* To do *
From first line to last, output the records below exactly.

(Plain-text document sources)
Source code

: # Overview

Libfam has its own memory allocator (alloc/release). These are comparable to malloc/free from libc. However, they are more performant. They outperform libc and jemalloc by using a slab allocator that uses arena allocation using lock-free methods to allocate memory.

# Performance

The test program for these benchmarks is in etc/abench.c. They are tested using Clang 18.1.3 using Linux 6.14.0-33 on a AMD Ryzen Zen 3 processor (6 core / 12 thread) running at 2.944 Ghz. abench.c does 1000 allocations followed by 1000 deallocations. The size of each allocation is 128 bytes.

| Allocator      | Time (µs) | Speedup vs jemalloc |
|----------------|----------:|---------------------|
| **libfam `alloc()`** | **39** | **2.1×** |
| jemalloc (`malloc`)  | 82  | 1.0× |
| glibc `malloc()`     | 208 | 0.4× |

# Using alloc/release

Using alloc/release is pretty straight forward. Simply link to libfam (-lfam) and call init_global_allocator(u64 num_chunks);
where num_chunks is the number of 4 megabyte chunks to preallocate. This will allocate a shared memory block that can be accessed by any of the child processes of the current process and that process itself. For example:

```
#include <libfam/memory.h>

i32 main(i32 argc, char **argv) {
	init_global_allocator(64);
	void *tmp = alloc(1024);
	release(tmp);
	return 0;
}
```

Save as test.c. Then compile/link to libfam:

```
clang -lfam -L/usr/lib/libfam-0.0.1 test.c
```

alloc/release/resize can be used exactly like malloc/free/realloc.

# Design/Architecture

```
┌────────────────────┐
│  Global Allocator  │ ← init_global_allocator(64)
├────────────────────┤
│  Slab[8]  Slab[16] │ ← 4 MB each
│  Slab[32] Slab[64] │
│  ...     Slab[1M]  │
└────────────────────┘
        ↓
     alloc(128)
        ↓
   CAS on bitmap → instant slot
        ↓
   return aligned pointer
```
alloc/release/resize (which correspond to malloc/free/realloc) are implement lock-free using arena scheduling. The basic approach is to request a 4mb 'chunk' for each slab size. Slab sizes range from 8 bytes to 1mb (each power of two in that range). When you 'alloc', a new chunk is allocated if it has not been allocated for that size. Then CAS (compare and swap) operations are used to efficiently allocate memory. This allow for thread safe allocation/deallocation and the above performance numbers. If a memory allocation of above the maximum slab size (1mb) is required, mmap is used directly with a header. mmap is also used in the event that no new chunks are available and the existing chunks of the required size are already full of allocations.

* Answer box *
Source code

: # Overview

Libfam has its own memory allocator (alloc/release). These are comparable to malloc/free from libc. However, they are more performant. They outperform libc and jemalloc by using a slab allocator that uses arena allocation using lock-free methods to allocate memory.

# Performance

The test program for these benchmarks is in etc/abench.c. They are tested using Clang 18.1.3 using Linux 6.14.0-33 on a AMD Ryzen Zen 3 processor (6 core / 12 thread) running at 2.944 Ghz. abench.c does 1000 allocations followed by 1000 deallocations. The size of each allocation is 128 bytes.

| Allocator      | Time (µs) | Speedup vs jemalloc |
|----------------|----------:|---------------------|
| **libfam `alloc()`** | **39** | **2.1×** |
| jemalloc (`malloc`)  | 82  | 1.0× |
| glibc `malloc()`     | 208 | 0.4× |

# Using alloc/release

Using alloc/release is pretty straight forward. Simply link to libfam (-lfam) and call init_global_allocator(u64 num_chunks);
where num_chunks is the number of 4 megabyte chunks to preallocate. This will allocate a shared memory block that can be accessed by any of the child processes of the current process and that process itself. For example:

```
#include <libfam/memory.h>

i32 main(i32 argc, char **argv) {
	init_global_allocator(64);
	void *tmp = alloc(1024);
	release(tmp);
	return 0;
}
```

Save as test.c. Then compile/link to libfam:

```
clang -lfam -L/usr/lib/libfam-0.0.1 test.c
```

alloc/release/resize can be used exactly like malloc/free/realloc.

# Design/Architecture

```
┌────────────────────┐
│  Global Allocator  │ ← init_global_allocator(64)
├────────────────────┤
│  Slab[8]  Slab[16] │ ← 4 MB each
│  Slab[32] Slab[64] │
│  ...     Slab[1M]  │
└────────────────────┘
        ↓
     alloc(128)
        ↓
   CAS on bitmap → instant slot
        ↓
   return aligned pointer
```
alloc/release/resize (which correspond to malloc/free/realloc) are implement lock-free using arena scheduling. The basic approach is to request a 4mb 'chunk' for each slab size. Slab sizes range from 8 bytes to 1mb (each power of two in that range). When you 'alloc', a new chunk is allocated if it has not been allocated for that size. Then CAS (compare and swap) operations are used to efficiently allocate memory. This allow for thread safe allocation/deallocation and the above performance numbers. If a memory allocation of above the maximum slab size (1mb) is required, mmap is used directly with a header. mmap is also used in the event that no new chunks are available and the existing chunks of the required size are already full of allocations.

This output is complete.